ACTION ITEM:
Copy every record below exactly as it stands.
** Opening SOURCE MATERIAL block **
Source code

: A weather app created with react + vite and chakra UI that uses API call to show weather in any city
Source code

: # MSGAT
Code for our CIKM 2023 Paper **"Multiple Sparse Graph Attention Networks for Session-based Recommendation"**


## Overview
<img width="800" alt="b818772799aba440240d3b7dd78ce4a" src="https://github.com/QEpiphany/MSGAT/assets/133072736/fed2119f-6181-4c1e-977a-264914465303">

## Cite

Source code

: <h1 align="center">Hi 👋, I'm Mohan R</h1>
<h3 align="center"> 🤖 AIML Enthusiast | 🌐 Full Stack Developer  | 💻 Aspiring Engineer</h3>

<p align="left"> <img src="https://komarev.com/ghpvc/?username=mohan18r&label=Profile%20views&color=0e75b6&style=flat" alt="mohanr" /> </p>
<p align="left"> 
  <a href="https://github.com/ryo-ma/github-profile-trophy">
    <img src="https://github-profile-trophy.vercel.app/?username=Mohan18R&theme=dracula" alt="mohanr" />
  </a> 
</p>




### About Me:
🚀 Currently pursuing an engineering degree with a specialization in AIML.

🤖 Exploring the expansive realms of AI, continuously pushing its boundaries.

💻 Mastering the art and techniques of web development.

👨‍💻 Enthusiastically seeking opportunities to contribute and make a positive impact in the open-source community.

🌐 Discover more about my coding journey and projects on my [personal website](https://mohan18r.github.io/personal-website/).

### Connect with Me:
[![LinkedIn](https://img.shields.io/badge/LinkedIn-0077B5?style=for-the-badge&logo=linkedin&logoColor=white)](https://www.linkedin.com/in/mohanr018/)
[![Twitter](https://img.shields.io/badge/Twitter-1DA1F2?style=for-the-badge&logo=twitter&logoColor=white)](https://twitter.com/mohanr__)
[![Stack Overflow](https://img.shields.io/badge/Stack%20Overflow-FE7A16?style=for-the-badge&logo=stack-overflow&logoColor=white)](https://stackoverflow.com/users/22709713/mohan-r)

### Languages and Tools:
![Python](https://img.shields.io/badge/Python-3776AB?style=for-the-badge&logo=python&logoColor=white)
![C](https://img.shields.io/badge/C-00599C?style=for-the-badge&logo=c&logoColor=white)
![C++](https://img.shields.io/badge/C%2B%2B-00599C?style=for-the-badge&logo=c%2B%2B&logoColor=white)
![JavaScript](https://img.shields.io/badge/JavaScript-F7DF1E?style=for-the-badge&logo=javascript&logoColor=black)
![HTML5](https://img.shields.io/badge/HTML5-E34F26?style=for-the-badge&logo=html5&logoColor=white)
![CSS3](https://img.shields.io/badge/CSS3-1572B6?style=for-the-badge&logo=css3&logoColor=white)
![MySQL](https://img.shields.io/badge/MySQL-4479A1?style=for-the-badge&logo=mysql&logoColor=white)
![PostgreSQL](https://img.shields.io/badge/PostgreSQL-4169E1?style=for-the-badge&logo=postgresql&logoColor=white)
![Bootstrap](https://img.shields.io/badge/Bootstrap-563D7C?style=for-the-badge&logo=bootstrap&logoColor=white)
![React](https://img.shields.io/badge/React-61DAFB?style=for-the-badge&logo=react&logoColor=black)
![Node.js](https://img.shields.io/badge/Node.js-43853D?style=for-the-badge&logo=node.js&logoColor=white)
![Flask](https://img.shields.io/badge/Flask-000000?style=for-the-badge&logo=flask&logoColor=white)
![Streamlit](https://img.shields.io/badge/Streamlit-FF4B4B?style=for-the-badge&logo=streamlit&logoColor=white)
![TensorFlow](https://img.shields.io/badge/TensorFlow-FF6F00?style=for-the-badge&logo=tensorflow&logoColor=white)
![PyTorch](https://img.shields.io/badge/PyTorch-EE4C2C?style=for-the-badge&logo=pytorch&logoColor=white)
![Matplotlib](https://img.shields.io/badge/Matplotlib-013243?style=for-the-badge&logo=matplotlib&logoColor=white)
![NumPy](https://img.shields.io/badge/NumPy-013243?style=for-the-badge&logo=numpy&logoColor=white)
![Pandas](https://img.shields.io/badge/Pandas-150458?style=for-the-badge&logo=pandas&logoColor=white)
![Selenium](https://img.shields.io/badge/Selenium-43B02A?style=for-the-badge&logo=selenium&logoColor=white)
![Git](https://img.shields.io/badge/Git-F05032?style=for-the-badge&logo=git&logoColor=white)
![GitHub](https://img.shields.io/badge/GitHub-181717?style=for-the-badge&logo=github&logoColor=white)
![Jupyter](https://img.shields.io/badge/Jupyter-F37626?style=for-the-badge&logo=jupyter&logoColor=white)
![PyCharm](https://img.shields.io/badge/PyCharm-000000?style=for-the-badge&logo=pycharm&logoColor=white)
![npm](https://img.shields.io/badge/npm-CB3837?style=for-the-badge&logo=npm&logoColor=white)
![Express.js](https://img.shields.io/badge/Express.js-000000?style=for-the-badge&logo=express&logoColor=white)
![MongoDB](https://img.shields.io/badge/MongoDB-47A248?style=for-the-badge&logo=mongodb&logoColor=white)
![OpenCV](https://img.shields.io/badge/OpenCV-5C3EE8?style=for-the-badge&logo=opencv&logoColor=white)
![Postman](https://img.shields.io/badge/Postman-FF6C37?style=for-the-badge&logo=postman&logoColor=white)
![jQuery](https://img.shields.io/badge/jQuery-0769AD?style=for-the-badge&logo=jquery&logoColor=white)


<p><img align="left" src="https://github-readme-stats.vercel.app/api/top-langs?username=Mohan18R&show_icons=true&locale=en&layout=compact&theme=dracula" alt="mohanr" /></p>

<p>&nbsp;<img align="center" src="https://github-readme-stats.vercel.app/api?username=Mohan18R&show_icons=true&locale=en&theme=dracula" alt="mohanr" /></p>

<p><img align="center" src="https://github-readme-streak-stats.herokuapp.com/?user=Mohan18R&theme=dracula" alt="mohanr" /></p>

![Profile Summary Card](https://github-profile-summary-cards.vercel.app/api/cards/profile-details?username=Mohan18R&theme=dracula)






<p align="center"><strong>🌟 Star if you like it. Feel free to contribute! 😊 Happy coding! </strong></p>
** Closing SOURCE MATERIAL block **
EXERCISE ANSWER:
Source code

: A weather app created with react + vite and chakra UI that uses API call to show weather in any city
Source code

: # MSGAT
Code for our CIKM 2023 Paper **"Multiple Sparse Graph Attention Networks for Session-based Recommendation"**


## Overview
<img width="800" alt="b818772799aba440240d3b7dd78ce4a" src="https://github.com/QEpiphany/MSGAT/assets/133072736/fed2119f-6181-4c1e-977a-264914465303">

## Cite

Source code

: <h1 align="center">Hi 👋, I'm Mohan R</h1>
<h3 align="center"> 🤖 AIML Enthusiast | 🌐 Full Stack Developer  | 💻 Aspiring Engineer</h3>

<p align="left"> <img src="https://komarev.com/ghpvc/?username=mohan18r&label=Profile%20views&color=0e75b6&style=flat" alt="mohanr" /> </p>
<p align="left"> 
  <a href="https://github.com/ryo-ma/github-profile-trophy">
    <img src="https://github-profile-trophy.vercel.app/?username=Mohan18R&theme=dracula" alt="mohanr" />
  </a> 
</p>




### About Me:
🚀 Currently pursuing an engineering degree with a specialization in AIML.

🤖 Exploring the expansive realms of AI, continuously pushing its boundaries.

💻 Mastering the art and techniques of web development.

👨‍💻 Enthusiastically seeking opportunities to contribute and make a positive impact in the open-source community.

🌐 Discover more about my coding journey and projects on my [personal website](https://mohan18r.github.io/personal-website/).

### Connect with Me:
[![LinkedIn](https://img.shields.io/badge/LinkedIn-0077B5?style=for-the-badge&logo=linkedin&logoColor=white)](https://www.linkedin.com/in/mohanr018/)
[![Twitter](https://img.shields.io/badge/Twitter-1DA1F2?style=for-the-badge&logo=twitter&logoColor=white)](https://twitter.com/mohanr__)
[![Stack Overflow](https://img.shields.io/badge/Stack%20Overflow-FE7A16?style=for-the-badge&logo=stack-overflow&logoColor=white)](https://stackoverflow.com/users/22709713/mohan-r)

### Languages and Tools:
![Python](https://img.shields.io/badge/Python-3776AB?style=for-the-badge&logo=python&logoColor=white)
![C](https://img.shields.io/badge/C-00599C?style=for-the-badge&logo=c&logoColor=white)
![C++](https://img.shields.io/badge/C%2B%2B-00599C?style=for-the-badge&logo=c%2B%2B&logoColor=white)
![JavaScript](https://img.shields.io/badge/JavaScript-F7DF1E?style=for-the-badge&logo=javascript&logoColor=black)
![HTML5](https://img.shields.io/badge/HTML5-E34F26?style=for-the-badge&logo=html5&logoColor=white)
![CSS3](https://img.shields.io/badge/CSS3-1572B6?style=for-the-badge&logo=css3&logoColor=white)
![MySQL](https://img.shields.io/badge/MySQL-4479A1?style=for-the-badge&logo=mysql&logoColor=white)
![PostgreSQL](https://img.shields.io/badge/PostgreSQL-4169E1?style=for-the-badge&logo=postgresql&logoColor=white)
![Bootstrap](https://img.shields.io/badge/Bootstrap-563D7C?style=for-the-badge&logo=bootstrap&logoColor=white)
![React](https://img.shields.io/badge/React-61DAFB?style=for-the-badge&logo=react&logoColor=black)
![Node.js](https://img.shields.io/badge/Node.js-43853D?style=for-the-badge&logo=node.js&logoColor=white)
![Flask](https://img.shields.io/badge/Flask-000000?style=for-the-badge&logo=flask&logoColor=white)
![Streamlit](https://img.shields.io/badge/Streamlit-FF4B4B?style=for-the-badge&logo=streamlit&logoColor=white)
![TensorFlow](https://img.shields.io/badge/TensorFlow-FF6F00?style=for-the-badge&logo=tensorflow&logoColor=white)
![PyTorch](https://img.shields.io/badge/PyTorch-EE4C2C?style=for-the-badge&logo=pytorch&logoColor=white)
![Matplotlib](https://img.shields.io/badge/Matplotlib-013243?style=for-the-badge&logo=matplotlib&logoColor=white)
![NumPy](https://img.shields.io/badge/NumPy-013243?style=for-the-badge&logo=numpy&logoColor=white)
![Pandas](https://img.shields.io/badge/Pandas-150458?style=for-the-badge&logo=pandas&logoColor=white)
![Selenium](https://img.shields.io/badge/Selenium-43B02A?style=for-the-badge&logo=selenium&logoColor=white)
![Git](https://img.shields.io/badge/Git-F05032?style=for-the-badge&logo=git&logoColor=white)
![GitHub](https://img.shields.io/badge/GitHub-181717?style=for-the-badge&logo=github&logoColor=white)
![Jupyter](https://img.shields.io/badge/Jupyter-F37626?style=for-the-badge&logo=jupyter&logoColor=white)
![PyCharm](https://img.shields.io/badge/PyCharm-000000?style=for-the-badge&logo=pycharm&logoColor=white)
![npm](https://img.shields.io/badge/npm-CB3837?style=for-the-badge&logo=npm&logoColor=white)
![Express.js](https://img.shields.io/badge/Express.js-000000?style=for-the-badge&logo=express&logoColor=white)
![MongoDB](https://img.shields.io/badge/MongoDB-47A248?style=for-the-badge&logo=mongodb&logoColor=white)
![OpenCV](https://img.shields.io/badge/OpenCV-5C3EE8?style=for-the-badge&logo=opencv&logoColor=white)
![Postman](https://img.shields.io/badge/Postman-FF6C37?style=for-the-badge&logo=postman&logoColor=white)
![jQuery](https://img.shields.io/badge/jQuery-0769AD?style=for-the-badge&logo=jquery&logoColor=white)


<p><img align="left" src="https://github-readme-stats.vercel.app/api/top-langs?username=Mohan18R&show_icons=true&locale=en&layout=compact&theme=dracula" alt="mohanr" /></p>

<p>&nbsp;<img align="center" src="https://github-readme-stats.vercel.app/api?username=Mohan18R&show_icons=true&locale=en&theme=dracula" alt="mohanr" /></p>

<p><img align="center" src="https://github-readme-streak-stats.herokuapp.com/?user=Mohan18R&theme=dracula" alt="mohanr" /></p>

![Profile Summary Card](https://github-profile-summary-cards.vercel.app/api/cards/profile-details?username=Mohan18R&theme=dracula)






<p align="center"><strong>🌟 Star if you like it. Feel free to contribute! 😊 Happy coding! </strong></p>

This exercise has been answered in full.